Research and studies have shown that exercise may be just as effective as medication and may be a better alternative for certain. Find an activity you ENJOY not loathe so you will be much more likely to do it- again and again, over and over to get that shot of serotonin.
My personal favs: running, yoga and long-ass walks. Even if I’m in the most foulest, awful mood, it works and proves itself every single time that I feel 100 times better afterwards I do some kind of exercise I enjoy.
3. Get natural LIGHT every day. So this can be tricky, as I mentioned earlier to those of us living in Northern climates. But this is absolutely critical. Natural sunlight provides us with Vitamin D, which is also linked to serotonin levels and SAD.
The majority of Canadians are considered Vitamin D deficient and will need to supplement. You can have your Vitamin D levels tested (ask for 25(OH)D test, also called 25-hydroxyvitamin D, via your physician) but unfortunately this is a paid test in Canada. It might run you around the $35-45 dollar mark, but well worth it to monitor levels.
When we’re not able to obtain enough sunlight from the outdoors, such as the case in the winter or when we are loading up our skin with chemical laden sunscreen, it puts us at higher risk for becoming Vitamin D deficient.
Supplementing, all year round (yes, even in the summer) with liquid D3 form is an awesome way to maintain blood levels. In terms of dosage this can range from 2000 IU per day up to 10, 000 IU per day, depending on where your levels are at.
Your Vitamin D levels should sit optimally at around 50-70 ng/ml. In the United States, the late winter average vitamin D is only about 15-18 ng/ml. This is where your test comes in handy in order to monitor safe levels. Again, ensure that you work with a health practitioner who knows what they are doing.
You can also invest in an SAD lamp also known as a full-spectrum light to help improve your light exposure and re-balance your body.
4. Take 5-HTP. This supplement is proven to have a useful anti-depressant effect on certain individuals. I only recommend using this natural health supplement if you are either working with a natural health practitioner or have consulted a professional who has experience working with health supplements.

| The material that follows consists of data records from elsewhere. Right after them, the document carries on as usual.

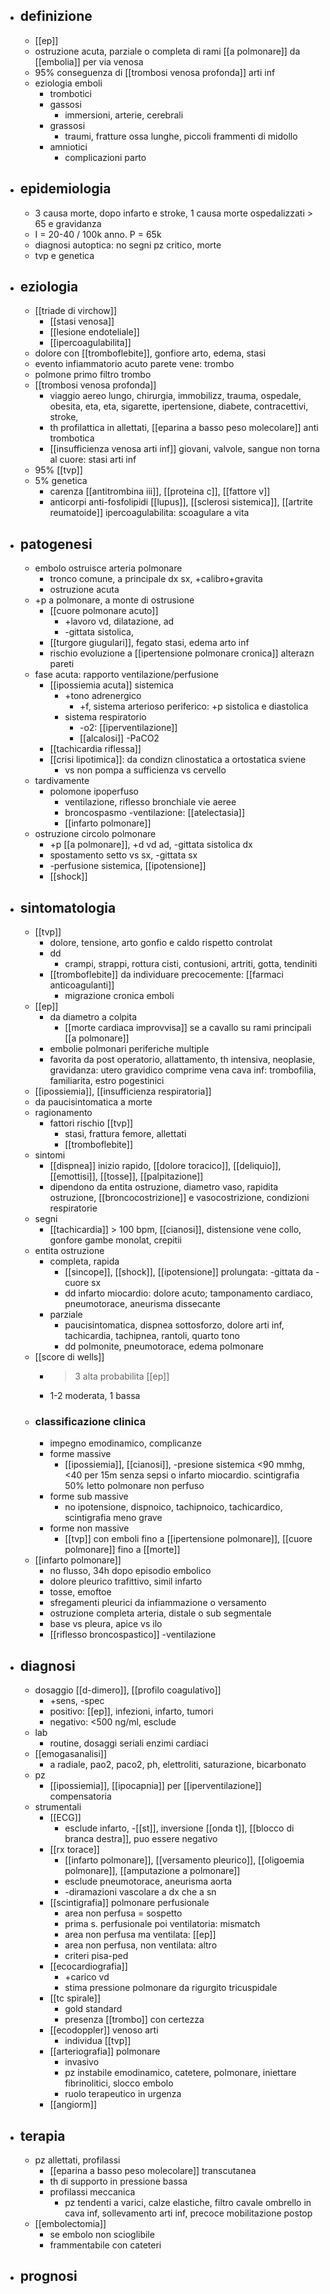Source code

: - ## definizione
	- [[ep]]
	- ostruzione acuta, parziale o completa di rami [[a polmonare]] da [[embolia]] per via venosa
	- 95% conseguenza di [[trombosi venosa profonda]] arti inf
	- eziologia emboli
		- trombotici
		- gassosi
			- immersioni, arterie, cerebrali
		- grassosi
			- traumi, fratture ossa lunghe, piccoli frammenti di midollo
		- amniotici
			- complicazioni parto
- ## epidemiologia
	- 3 causa morte, dopo infarto e stroke, 1 causa morte ospedalizzati > 65 e gravidanza
	- I = 20-40 / 100k anno. P = 65k
	- diagnosi autoptica: no segni pz critico, morte
	- tvp e genetica
- ## eziologia
	- [[triade di virchow]]
		- [[stasi venosa]]
		- [[lesione endoteliale]]
		- [[ipercoagulabilita]]
	- dolore con [[tromboflebite]], gonfiore arto, edema, stasi
	- evento infiammatorio acuto parete vene: trombo
	- polmone primo filtro trombo
	- [[trombosi venosa profonda]]
		- viaggio aereo lungo, chirurgia, immobilizz, trauma, ospedale, obesita, eta, eta, sigarette, ipertensione, diabete, contracettivi, stroke,
		- th profilattica in allettati, [[eparina a basso peso molecolare]] anti trombotica
		- [[insufficienza venosa arti inf]] giovani, valvole, sangue non torna al cuore: stasi arti inf
	- 95% [[tvp]]
	- 5% genetica
		- carenza [[antitrombina iii]], [[proteina c]], [[fattore v]]
		- anticorpi anti-fosfolipidi [[lupus]], [[sclerosi sistemica]], [[artrite reumatoide]] ipercoagulabilita: scoagulare a vita
- ## patogenesi
	- embolo ostruisce arteria polmonare
		- tronco comune, a principale dx sx, +calibro+gravita
		- ostruzione acuta
	- +p a polmonare, a monte di ostrusione
		- [[cuore polmonare acuto]]
			- +lavoro vd, dilatazione, ad
			- -gittata sistolica, 
		- [[turgore giugulari]], fegato stasi, edema arto inf
		- rischio evoluzione a [[ipertensione polmonare cronica]] alterazn pareti
	- fase acuta: rapporto ventilazione/perfusione
		- [[ipossiemia acuta]] sistemica
			- +tono adrenergico
				- +f, sistema arterioso periferico: +p sistolica e diastolica
			- sistema respiratorio
				- -o2: [[iperventilazione]]
				- [[alcalosi]] -PaCO2
		- [[tachicardia riflessa]]
		- [[crisi lipotimica]]: da condizn clinostatica a ortostatica sviene
			- vs non pompa a sufficienza vs cervello
	- tardivamente
		- polomone ipoperfuso
			- ventilazione, riflesso bronchiale vie aeree
			- broncospasmo -ventilazione: [[atelectasia]]
			- [[infarto polmonare]]
	- ostruzione circolo polmonare
		- +p [[a polmonare]], +d vd ad, -gittata sistolica dx
		- spostamento setto vs sx, -gittata sx
		- -perfusione sistemica, [[ipotensione]]
		- [[shock]]
- ## sintomatologia
	- [[tvp]]
		- dolore, tensione, arto gonfio e caldo rispetto controlat
		- dd
			- crampi, strappi, rottura cisti, contusioni, artriti, gotta, tendiniti
		- [[tromboflebite]] da individuare precocemente: [[farmaci anticoagulanti]]
			- migrazione cronica emboli
	- [[ep]]
		- da diametro a colpita
			- [[morte cardiaca improvvisa]] se a cavallo su rami principali [[a polmonare]]
		- embolie polmonari periferiche multiple
		- favorita da post operatorio, allattamento, th intensiva, neoplasie, gravidanza: utero gravidico comprime vena cava inf: trombofilia, familiarita, estro pogestinici
	- [[ipossiemia]], [[insufficienza respiratoria]]
	- da paucisintomatica a morte
	- ragionamento
		- fattori rischio [[tvp]]
			- stasi, frattura femore, allettati
			- [[tromboflebite]]
	- sintomi
		- [[dispnea]] inizio rapido, [[dolore toracico]], [[deliquio]], [[emottisi]], [[tosse]], [[palpitazione]]
		- dipendono da entita ostruzione, diametro vaso, rapidita ostruzione, [[broncocostrizione]] e vasocostrizione, condizioni respiratorie
	- segni
		- [[tachicardia]] > 100 bpm, [[cianosi]], distensione vene collo, gonfore gambe monolat, crepitii
	- entita ostruzione
		- completa, rapida
			- [[sincope]], [[shock]], [[ipotensione]] prolungata: -gittata da -cuore sx
			- dd infarto miocardio: dolore acuto; tamponamento cardiaco, pneumotorace, aneurisma dissecante
		- parziale
			- paucisintomatica, dispnea sottosforzo, dolore arti inf, tachicardia, tachipnea, rantoli, quarto tono
			- dd polmonite, pneumotorace, edema polmonare
	- [[score di wells]]
		- >3 alta probabilita [[ep]]
		- 1-2 moderata, 1 bassa
	- ### classificazione clinica
		- impegno emodinamico, complicanze
		- forme massive
			- [[ipossiemia]], [[cianosi]], -presione sistemica <90 mmhg, <40 per 15m senza sepsi o infarto miocardio. scintigrafia 50% letto polmonare non perfuso
		- forme sub massive
			- no ipotensione, dispnoico, tachipnoico, tachicardico, scintigrafia meno grave
		- forme non massive
			- [[tvp]] con emboli fino a [[ipertensione polmonare]], [[cuore polmonare]] fino a [[morte]]
	- [[infarto polmonare]]
		- no flusso, 34h dopo episodio embolico
		- dolore pleurico trafittivo, simil infarto
		- tosse, emoftoe
		- sfregamenti pleurici da infiammazione o versamento
		- ostruzione completa arteria, distale o sub segmentale
		- base vs pleura, apice vs ilo
		- [[riflesso broncospastico]] -ventilazione
- ## diagnosi
	- dosaggio [[d-dimero]], [[profilo coagulativo]]
		- +sens, -spec
		- positivo: [[ep]], infezioni, infarto, tumori
		- negativo: <500 ng/ml, esclude
	- lab
		- routine, dosaggi seriali enzimi cardiaci
	- [[emogasanalisi]]
		- a radiale, pao2, paco2, ph, elettroliti, saturazione, bicarbonato
	- pz
		- [[ipossiemia]], [[ipocapnia]] per [[iperventilazione]] compensatoria
	- strumentali
		- [[ECG]]
			- esclude infarto, -[[st]], inversione [[onda t]], [[blocco di branca destra]], puo essere negativo
		- [[rx torace]]
			- [[infarto polmonare]], [[versamento pleurico]], [[oligoemia polmonare]], [[amputazione a polmonare]]
			- esclude pneumotorace, aneurisma aorta
			- -diramazioni vascolare a dx che a sn
		- [[scintigrafia]] polmonare perfusionale
			- area non perfusa = sospetto
			- prima s. perfusionale poi ventilatoria: mismatch
			- area non perfusa ma ventilata: [[ep]]
			- area non perfusa, non ventilata: altro
			- criteri pisa-ped
		- [[ecocardiografia]]
			- +carico vd
			- stima pressione polmonare da rigurgito tricuspidale
		- [[tc spirale]]
			- gold standard
			- presenza [[trombo]] con certezza
		- [[ecodoppler]] venoso arti
			- individua [[tvp]]
		- [[arteriografia]] polmonare
			- invasivo
			- pz instabile emodinamico, catetere, polmonare, iniettare fibrinolitici, slocco embolo
			- ruolo terapeutico in urgenza
		- [[angiorm]]
- ## terapia
	- pz allettati, profilassi
		- [[eparina a basso peso molecolare]] transcutanea
		- th di supporto in pressione bassa
		- profilassi meccanica
			- pz tendenti a varici, calze elastiche, filtro cavale ombrello in cava inf, sollevamento arti inf, precoce mobilitazione postop
	- [[embolectomia]]
		- se embolo non scioglibile
		- frammentabile con cateteri
- ## prognosi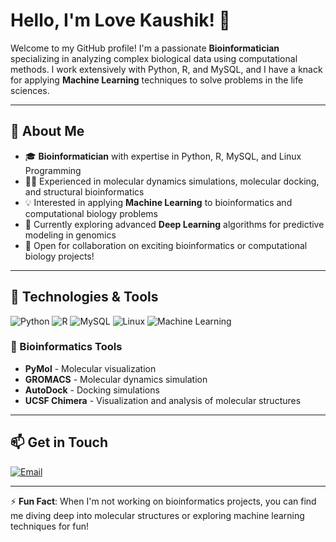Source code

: # Hello, I'm Love Kaushik! 👋

Welcome to my GitHub profile! I'm a passionate **Bioinformatician** specializing in analyzing complex biological data using computational methods. I work extensively with Python, R, and MySQL, and I have a knack for applying **Machine Learning** techniques to solve problems in the life sciences.

---

## 🧬 About Me
- 🎓 **Bioinformatician** with expertise in Python, R, MySQL, and Linux Programming
- 🧑‍🔬 Experienced in molecular dynamics simulations, molecular docking, and structural bioinformatics
- 💡 Interested in applying **Machine Learning** to bioinformatics and computational biology problems
- 🌱 Currently exploring advanced **Deep Learning** algorithms for predictive modeling in genomics
- 💼 Open for collaboration on exciting bioinformatics or computational biology projects!

---

## 🧰 Technologies & Tools

![Python](https://img.shields.io/badge/-Python-3776AB?style=flat&logo=python&logoColor=white)
![R](https://img.shields.io/badge/-R-276DC3?style=flat&logo=r&logoColor=white)
![MySQL](https://img.shields.io/badge/-MySQL-4479A1?style=flat&logo=mysql&logoColor=white)
![Linux](https://img.shields.io/badge/-Linux-FCC624?style=flat&logo=linux&logoColor=black)
![Machine Learning](https://img.shields.io/badge/-Machine_Learning-FF6F00?style=flat&logo=machine-learning&logoColor=white)

### 🔬 Bioinformatics Tools
- **PyMol** - Molecular visualization
- **GROMACS** - Molecular dynamics simulation
- **AutoDock** - Docking simulations
- **UCSF Chimera** - Visualization and analysis of molecular structures

---

## 📫 Get in Touch
[![Email](https://img.shields.io/badge/-Email-D14836?style=flat&logo=gmail&logoColor=white)](mailto:lovekaushik0512@gmail.com)

---

⚡ **Fun Fact**: When I'm not working on bioinformatics projects, you can find me diving deep into molecular structures or exploring machine learning techniques for fun!
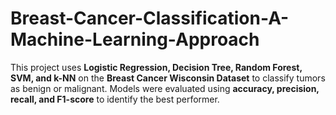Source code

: # Breast-Cancer-Classification-A-Machine-Learning-Approach
This project uses **Logistic Regression, Decision Tree, Random Forest, SVM, and k-NN** on the **Breast Cancer Wisconsin Dataset** to classify tumors as benign or malignant. Models were evaluated using **accuracy, precision, recall, and F1-score** to identify the best performer.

5. Have SEX. Yupp, you read it. Sex— and lots of it, safely of course! Like exercise, sex has the ability to actually in increase our serotonin levels. Having an orgasm releases extra serotonin to your brain, acting as an anti-depressant. This is part of why we feel so elated and on cloud 9 after a hot steamy rendezvous.
6. Music Therapy. Listening to peaceful, gentle, relaxing music such as soft jazz, rhythm and blues and even classical can actually increase serotonin. When we listen to music we open up our mind to feel inspired. Pump your favourite feel good tunes and get blissed the heck out.
7. Be of SERVICE. Finding a sense of purpose in a community and serving others the gifts you were brought here to give is a sure way to boost serotonin. There is no better feeling than when we give back and help others less fortunate or who need our help.
If you have experimented and tried all of these, a combination or just simply don’t feel like yourself in the winter months, consult with a professional healthcare practitioner to seek help. Don’t feel that you have to suck it up and suffer. Listen to your body. It will speak only the truth in signs and symptoms, relaying hidden underlying messages to you.
Depression, sadness, fatigue- these are your body’s way of crying out to you that something is off. Something in your life and/or health needs some attention and this is nothing to be ashamed of.
It’s totally normal to feel the winter blues and blahs, but when it starts to rule your life and interfere with daily functions that’s when it’s time to seek a helping hand.